### [Your task]
Every line below that contains "configured" is to be copied.

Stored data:
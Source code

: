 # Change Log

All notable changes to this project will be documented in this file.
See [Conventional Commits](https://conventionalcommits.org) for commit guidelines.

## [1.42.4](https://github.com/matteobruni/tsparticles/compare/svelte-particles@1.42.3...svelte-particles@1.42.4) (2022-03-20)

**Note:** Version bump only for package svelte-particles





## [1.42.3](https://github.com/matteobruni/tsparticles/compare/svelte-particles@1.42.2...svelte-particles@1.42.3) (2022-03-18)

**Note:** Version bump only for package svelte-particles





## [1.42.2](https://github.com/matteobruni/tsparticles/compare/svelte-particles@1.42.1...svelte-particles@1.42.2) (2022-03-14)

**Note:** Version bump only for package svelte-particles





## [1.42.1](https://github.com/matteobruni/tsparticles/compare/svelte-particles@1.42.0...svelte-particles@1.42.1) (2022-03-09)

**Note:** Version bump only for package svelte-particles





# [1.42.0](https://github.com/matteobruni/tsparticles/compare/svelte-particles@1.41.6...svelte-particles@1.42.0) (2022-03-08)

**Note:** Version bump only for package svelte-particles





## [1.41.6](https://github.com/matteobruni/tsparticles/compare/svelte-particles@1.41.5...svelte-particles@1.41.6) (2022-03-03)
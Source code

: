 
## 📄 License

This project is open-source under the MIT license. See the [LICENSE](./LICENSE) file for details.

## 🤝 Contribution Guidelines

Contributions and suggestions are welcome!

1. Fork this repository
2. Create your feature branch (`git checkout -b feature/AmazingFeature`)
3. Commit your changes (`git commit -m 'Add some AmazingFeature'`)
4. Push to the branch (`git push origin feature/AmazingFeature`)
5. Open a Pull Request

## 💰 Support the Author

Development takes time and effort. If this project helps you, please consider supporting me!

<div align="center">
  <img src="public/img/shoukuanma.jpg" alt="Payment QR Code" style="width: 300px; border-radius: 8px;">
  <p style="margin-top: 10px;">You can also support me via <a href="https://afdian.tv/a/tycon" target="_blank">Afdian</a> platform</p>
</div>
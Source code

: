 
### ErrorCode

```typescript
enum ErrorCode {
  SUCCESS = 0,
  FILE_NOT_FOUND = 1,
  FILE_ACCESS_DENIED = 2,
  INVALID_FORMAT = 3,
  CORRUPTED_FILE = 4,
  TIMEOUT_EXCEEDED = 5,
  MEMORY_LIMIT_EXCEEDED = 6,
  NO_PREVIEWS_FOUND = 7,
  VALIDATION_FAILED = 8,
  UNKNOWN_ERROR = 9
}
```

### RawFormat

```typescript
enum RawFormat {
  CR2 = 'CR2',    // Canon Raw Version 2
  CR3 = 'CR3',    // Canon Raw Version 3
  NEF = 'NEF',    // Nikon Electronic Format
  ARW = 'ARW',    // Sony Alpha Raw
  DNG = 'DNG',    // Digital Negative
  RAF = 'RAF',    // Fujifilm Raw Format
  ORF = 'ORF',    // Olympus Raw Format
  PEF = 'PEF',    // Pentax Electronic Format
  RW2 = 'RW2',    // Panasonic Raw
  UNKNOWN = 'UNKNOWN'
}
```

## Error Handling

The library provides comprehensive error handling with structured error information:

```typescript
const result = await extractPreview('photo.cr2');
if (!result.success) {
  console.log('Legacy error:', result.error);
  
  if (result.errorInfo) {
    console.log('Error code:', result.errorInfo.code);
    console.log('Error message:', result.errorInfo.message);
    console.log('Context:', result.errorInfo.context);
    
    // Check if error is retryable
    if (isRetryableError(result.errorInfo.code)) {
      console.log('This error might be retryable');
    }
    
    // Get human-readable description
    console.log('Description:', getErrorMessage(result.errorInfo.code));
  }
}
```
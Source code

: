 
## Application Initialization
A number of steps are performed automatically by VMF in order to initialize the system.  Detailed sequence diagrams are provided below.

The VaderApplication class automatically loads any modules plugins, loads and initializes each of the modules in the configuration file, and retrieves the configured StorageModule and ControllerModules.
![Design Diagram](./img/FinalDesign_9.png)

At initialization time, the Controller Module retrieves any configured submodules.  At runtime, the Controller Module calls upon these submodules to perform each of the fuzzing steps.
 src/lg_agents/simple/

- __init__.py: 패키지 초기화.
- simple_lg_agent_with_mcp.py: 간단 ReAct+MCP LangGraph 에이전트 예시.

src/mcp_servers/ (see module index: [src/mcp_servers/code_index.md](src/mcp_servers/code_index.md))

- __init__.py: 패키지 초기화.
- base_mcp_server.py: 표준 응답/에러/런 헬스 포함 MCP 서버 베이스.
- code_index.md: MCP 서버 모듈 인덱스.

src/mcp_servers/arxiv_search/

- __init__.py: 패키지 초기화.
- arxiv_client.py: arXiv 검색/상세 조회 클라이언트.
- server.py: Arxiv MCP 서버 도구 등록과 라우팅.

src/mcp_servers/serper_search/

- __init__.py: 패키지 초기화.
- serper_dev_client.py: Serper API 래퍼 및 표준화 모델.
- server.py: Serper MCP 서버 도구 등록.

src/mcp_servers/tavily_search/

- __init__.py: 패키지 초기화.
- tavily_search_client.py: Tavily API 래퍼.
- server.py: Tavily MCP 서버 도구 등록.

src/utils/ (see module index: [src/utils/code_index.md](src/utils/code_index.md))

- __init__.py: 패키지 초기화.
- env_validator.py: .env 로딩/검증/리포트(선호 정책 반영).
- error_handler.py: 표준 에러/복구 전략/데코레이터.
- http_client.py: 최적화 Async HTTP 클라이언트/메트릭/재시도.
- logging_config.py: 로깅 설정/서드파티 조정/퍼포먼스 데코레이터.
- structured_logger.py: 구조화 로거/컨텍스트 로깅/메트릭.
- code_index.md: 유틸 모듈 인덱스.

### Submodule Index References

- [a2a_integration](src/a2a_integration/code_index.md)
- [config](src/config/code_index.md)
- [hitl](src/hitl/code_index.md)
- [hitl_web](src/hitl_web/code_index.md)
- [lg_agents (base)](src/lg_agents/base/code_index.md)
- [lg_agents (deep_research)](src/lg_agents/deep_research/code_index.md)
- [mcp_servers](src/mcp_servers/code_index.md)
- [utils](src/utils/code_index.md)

### [Your response]
The VaderApplication class automatically loads any modules plugins, loads and initializes each of the modules in the configuration file, and retrieves the configured StorageModule and ControllerModules.
At initialization time, the Controller Module retrieves any configured submodules.  At runtime, the Controller Module calls upon these submodules to perform each of the fuzzing steps.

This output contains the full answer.